Task to carry out => Copy out the lines of the records below, and only those lines, from the one with "- instead of just Statement" through the one with "- you will need", exactly as they appear.

Dataset entries =>
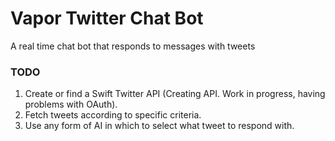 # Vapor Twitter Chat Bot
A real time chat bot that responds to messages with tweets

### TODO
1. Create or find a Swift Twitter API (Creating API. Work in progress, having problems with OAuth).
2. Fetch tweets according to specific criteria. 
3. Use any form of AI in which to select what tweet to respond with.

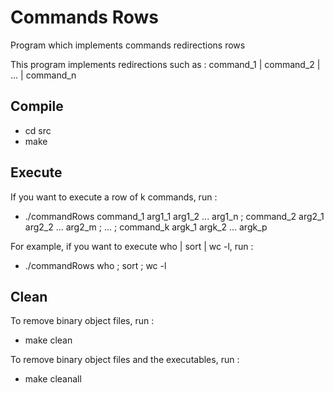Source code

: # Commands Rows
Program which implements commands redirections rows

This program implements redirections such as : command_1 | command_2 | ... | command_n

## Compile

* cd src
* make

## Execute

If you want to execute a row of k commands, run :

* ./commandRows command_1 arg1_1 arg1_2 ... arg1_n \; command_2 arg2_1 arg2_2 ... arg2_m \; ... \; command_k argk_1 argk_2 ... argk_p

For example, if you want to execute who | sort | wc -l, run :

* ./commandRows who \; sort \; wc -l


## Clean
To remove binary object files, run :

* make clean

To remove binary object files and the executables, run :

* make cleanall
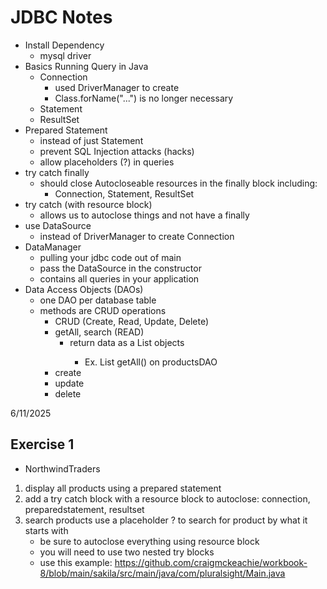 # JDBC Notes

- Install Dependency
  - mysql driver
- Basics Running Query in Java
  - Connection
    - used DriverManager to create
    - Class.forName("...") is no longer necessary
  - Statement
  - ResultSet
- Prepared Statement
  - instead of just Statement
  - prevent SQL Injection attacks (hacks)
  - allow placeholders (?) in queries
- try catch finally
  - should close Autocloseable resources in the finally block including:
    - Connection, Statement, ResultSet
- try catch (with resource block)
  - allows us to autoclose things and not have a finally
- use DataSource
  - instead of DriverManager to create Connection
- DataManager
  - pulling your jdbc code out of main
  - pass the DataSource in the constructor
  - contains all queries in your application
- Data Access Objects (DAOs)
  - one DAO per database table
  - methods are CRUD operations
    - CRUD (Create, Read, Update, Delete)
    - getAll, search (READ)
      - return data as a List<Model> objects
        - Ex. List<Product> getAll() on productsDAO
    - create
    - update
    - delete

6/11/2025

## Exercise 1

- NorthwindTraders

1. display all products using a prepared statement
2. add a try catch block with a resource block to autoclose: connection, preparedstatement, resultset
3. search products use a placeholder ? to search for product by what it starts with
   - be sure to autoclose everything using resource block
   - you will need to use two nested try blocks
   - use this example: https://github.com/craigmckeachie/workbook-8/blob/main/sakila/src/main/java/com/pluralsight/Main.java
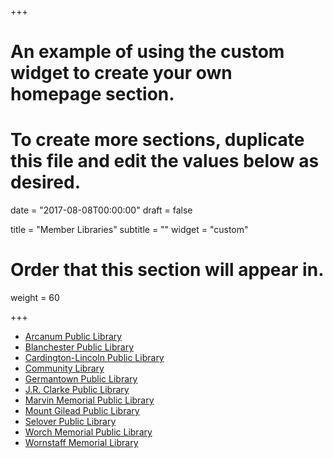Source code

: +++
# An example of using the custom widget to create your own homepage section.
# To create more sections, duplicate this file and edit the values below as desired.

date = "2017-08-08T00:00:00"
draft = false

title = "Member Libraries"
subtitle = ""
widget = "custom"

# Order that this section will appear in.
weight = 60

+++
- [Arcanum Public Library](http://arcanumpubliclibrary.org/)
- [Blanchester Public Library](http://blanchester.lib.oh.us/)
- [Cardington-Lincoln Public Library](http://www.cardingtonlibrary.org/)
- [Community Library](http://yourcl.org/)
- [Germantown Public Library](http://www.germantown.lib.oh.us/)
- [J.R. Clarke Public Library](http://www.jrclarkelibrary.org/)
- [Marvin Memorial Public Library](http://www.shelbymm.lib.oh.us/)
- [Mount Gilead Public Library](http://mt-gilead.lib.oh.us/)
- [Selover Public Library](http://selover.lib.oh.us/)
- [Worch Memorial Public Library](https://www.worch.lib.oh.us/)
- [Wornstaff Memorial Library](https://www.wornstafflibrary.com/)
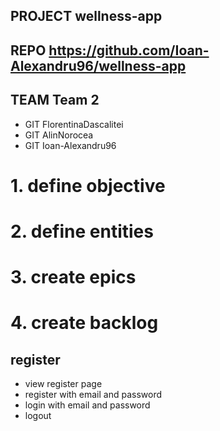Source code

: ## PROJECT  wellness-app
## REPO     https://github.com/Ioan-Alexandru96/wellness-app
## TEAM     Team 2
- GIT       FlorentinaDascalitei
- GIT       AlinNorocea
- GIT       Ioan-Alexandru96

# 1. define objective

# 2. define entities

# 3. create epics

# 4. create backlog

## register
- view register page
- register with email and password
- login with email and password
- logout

--

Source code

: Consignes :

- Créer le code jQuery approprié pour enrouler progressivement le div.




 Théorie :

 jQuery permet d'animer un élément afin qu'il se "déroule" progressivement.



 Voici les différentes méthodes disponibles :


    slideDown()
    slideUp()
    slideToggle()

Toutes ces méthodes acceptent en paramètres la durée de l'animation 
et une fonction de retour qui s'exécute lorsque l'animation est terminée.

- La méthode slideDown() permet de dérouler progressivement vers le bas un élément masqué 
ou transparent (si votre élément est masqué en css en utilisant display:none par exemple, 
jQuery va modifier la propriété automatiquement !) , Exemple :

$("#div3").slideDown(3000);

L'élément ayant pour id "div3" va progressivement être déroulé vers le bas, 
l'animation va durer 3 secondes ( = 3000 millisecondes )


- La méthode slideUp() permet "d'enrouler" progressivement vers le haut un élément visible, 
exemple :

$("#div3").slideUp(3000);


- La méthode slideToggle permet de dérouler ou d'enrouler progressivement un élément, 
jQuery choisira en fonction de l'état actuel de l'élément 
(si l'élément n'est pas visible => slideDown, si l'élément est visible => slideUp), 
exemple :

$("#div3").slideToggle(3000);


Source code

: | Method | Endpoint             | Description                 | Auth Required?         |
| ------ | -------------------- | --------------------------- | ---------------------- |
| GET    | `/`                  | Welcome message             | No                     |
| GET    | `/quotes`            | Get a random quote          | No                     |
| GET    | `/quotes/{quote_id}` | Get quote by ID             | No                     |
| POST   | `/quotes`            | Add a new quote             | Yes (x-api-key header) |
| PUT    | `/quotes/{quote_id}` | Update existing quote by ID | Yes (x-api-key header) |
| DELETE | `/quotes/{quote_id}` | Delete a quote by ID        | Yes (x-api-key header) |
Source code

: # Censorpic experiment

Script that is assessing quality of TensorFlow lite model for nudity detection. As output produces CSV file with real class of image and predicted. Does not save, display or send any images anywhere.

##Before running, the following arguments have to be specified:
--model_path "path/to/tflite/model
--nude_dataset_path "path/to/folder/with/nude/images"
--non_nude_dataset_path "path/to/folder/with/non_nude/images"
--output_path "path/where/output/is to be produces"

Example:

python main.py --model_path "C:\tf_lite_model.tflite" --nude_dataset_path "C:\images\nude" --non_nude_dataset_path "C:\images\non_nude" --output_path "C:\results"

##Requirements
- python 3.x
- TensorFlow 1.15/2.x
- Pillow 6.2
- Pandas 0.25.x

--

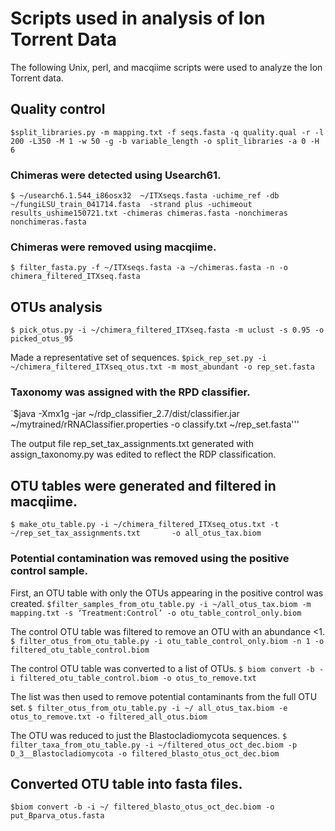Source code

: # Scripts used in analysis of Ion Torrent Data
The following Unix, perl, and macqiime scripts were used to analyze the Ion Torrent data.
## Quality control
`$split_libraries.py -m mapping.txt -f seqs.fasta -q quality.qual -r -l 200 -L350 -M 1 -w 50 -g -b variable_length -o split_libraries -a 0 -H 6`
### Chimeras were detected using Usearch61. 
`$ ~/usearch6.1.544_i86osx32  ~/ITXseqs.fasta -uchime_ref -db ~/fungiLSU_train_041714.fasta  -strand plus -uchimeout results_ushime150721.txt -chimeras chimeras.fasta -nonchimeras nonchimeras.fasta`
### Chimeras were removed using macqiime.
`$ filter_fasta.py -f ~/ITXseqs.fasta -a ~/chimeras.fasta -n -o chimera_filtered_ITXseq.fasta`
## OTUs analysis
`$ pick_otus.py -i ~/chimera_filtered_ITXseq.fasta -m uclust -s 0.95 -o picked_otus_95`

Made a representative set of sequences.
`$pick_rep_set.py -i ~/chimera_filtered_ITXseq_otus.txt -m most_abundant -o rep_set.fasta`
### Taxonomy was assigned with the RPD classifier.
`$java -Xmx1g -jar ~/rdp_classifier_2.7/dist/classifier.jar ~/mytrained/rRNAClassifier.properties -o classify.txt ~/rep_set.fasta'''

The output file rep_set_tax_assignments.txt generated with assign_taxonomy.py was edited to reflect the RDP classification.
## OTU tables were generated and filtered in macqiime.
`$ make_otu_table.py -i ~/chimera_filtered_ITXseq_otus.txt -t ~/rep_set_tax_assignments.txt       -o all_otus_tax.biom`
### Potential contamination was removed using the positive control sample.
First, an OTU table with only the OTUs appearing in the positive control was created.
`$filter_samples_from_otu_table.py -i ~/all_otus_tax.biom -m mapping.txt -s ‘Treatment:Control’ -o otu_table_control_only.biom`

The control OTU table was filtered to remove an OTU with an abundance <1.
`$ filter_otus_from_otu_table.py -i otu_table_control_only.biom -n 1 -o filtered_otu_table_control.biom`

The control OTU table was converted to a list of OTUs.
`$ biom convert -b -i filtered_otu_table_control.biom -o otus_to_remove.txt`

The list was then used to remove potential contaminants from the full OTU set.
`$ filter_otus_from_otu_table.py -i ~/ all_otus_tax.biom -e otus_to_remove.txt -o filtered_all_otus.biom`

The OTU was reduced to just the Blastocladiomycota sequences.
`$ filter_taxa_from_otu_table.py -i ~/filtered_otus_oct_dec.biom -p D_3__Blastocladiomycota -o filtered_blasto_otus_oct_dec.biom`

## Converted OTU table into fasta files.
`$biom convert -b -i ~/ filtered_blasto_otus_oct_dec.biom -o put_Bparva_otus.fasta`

Exercise output =>
  - instead of just Statement
  - prevent SQL Injection attacks (hacks)
  - allow placeholders (?) in queries
- try catch finally
  - should close Autocloseable resources in the finally block including:
    - Connection, Statement, ResultSet
- try catch (with resource block)
  - allows us to autoclose things and not have a finally
- use DataSource
  - instead of DriverManager to create Connection
- DataManager
  - pulling your jdbc code out of main
  - pass the DataSource in the constructor
  - contains all queries in your application
- Data Access Objects (DAOs)
  - one DAO per database table
  - methods are CRUD operations
    - CRUD (Create, Read, Update, Delete)
    - getAll, search (READ)
      - return data as a List<Model> objects
        - Ex. List<Product> getAll() on productsDAO
    - create
    - update
    - delete

6/11/2025

## Exercise 1

- NorthwindTraders

1. display all products using a prepared statement
2. add a try catch block with a resource block to autoclose: connection, preparedstatement, resultset
3. search products use a placeholder ? to search for product by what it starts with
   - be sure to autoclose everything using resource block
   - you will need to use two nested try blocks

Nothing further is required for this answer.